> **Raw data**
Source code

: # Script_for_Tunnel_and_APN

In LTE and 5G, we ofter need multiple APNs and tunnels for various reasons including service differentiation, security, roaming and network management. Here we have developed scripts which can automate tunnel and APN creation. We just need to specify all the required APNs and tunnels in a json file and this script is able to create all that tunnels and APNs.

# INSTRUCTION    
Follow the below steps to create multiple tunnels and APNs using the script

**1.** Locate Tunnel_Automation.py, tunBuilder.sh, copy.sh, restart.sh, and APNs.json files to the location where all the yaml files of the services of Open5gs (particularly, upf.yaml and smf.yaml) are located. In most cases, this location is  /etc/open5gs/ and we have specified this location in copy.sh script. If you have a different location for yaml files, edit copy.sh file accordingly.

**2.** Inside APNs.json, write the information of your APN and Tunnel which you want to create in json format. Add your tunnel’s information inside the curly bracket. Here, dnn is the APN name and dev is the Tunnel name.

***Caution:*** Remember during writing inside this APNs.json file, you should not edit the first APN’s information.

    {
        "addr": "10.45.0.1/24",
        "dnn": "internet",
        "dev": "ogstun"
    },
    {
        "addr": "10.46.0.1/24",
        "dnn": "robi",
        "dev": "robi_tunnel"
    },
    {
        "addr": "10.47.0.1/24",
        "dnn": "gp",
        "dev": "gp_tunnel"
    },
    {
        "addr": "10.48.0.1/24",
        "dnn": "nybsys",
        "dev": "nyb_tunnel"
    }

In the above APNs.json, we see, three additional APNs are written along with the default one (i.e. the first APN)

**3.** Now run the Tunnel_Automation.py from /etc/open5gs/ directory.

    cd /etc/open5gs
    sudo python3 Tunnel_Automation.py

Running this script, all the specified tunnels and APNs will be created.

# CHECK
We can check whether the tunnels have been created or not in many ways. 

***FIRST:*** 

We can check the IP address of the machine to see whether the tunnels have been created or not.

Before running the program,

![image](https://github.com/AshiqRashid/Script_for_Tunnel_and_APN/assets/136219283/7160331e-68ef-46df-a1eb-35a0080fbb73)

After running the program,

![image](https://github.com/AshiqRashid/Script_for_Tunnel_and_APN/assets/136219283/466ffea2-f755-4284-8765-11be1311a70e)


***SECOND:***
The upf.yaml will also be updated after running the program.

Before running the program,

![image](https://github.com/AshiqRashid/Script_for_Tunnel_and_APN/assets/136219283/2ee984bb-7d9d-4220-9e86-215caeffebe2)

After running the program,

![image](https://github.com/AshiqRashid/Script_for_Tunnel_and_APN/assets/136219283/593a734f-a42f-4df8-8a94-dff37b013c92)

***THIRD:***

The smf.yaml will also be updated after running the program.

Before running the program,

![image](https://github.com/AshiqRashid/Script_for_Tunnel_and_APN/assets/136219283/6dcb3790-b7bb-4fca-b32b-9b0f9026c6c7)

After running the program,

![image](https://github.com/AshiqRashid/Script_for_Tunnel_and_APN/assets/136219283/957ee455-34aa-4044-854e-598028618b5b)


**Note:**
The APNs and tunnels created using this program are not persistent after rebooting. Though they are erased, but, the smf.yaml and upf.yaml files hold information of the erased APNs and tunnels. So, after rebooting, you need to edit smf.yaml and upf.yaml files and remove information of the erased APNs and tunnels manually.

> **To do**
Please output the full listing, keeping every character the same.

> **Answer for the task**
Source code

: # Script_for_Tunnel_and_APN

In LTE and 5G, we ofter need multiple APNs and tunnels for various reasons including service differentiation, security, roaming and network management. Here we have developed scripts which can automate tunnel and APN creation. We just need to specify all the required APNs and tunnels in a json file and this script is able to create all that tunnels and APNs.

# INSTRUCTION    
Follow the below steps to create multiple tunnels and APNs using the script

**1.** Locate Tunnel_Automation.py, tunBuilder.sh, copy.sh, restart.sh, and APNs.json files to the location where all the yaml files of the services of Open5gs (particularly, upf.yaml and smf.yaml) are located. In most cases, this location is  /etc/open5gs/ and we have specified this location in copy.sh script. If you have a different location for yaml files, edit copy.sh file accordingly.

**2.** Inside APNs.json, write the information of your APN and Tunnel which you want to create in json format. Add your tunnel’s information inside the curly bracket. Here, dnn is the APN name and dev is the Tunnel name.

***Caution:*** Remember during writing inside this APNs.json file, you should not edit the first APN’s information.

    {
        "addr": "10.45.0.1/24",
        "dnn": "internet",
        "dev": "ogstun"
    },
    {
        "addr": "10.46.0.1/24",
        "dnn": "robi",
        "dev": "robi_tunnel"
    },
    {
        "addr": "10.47.0.1/24",
        "dnn": "gp",
        "dev": "gp_tunnel"
    },
    {
        "addr": "10.48.0.1/24",
        "dnn": "nybsys",
        "dev": "nyb_tunnel"
    }

In the above APNs.json, we see, three additional APNs are written along with the default one (i.e. the first APN)

**3.** Now run the Tunnel_Automation.py from /etc/open5gs/ directory.

    cd /etc/open5gs
    sudo python3 Tunnel_Automation.py

Running this script, all the specified tunnels and APNs will be created.

# CHECK
We can check whether the tunnels have been created or not in many ways. 

***FIRST:*** 

We can check the IP address of the machine to see whether the tunnels have been created or not.

Before running the program,

![image](https://github.com/AshiqRashid/Script_for_Tunnel_and_APN/assets/136219283/7160331e-68ef-46df-a1eb-35a0080fbb73)

After running the program,

![image](https://github.com/AshiqRashid/Script_for_Tunnel_and_APN/assets/136219283/466ffea2-f755-4284-8765-11be1311a70e)


***SECOND:***
The upf.yaml will also be updated after running the program.

Before running the program,

![image](https://github.com/AshiqRashid/Script_for_Tunnel_and_APN/assets/136219283/2ee984bb-7d9d-4220-9e86-215caeffebe2)

After running the program,

![image](https://github.com/AshiqRashid/Script_for_Tunnel_and_APN/assets/136219283/593a734f-a42f-4df8-8a94-dff37b013c92)

***THIRD:***

The smf.yaml will also be updated after running the program.

Before running the program,

![image](https://github.com/AshiqRashid/Script_for_Tunnel_and_APN/assets/136219283/6dcb3790-b7bb-4fca-b32b-9b0f9026c6c7)

After running the program,

![image](https://github.com/AshiqRashid/Script_for_Tunnel_and_APN/assets/136219283/957ee455-34aa-4044-854e-598028618b5b)


**Note:**
The APNs and tunnels created using this program are not persistent after rebooting. Though they are erased, but, the smf.yaml and upf.yaml files hold information of the erased APNs and tunnels. So, after rebooting, you need to edit smf.yaml and upf.yaml files and remove information of the erased APNs and tunnels manually.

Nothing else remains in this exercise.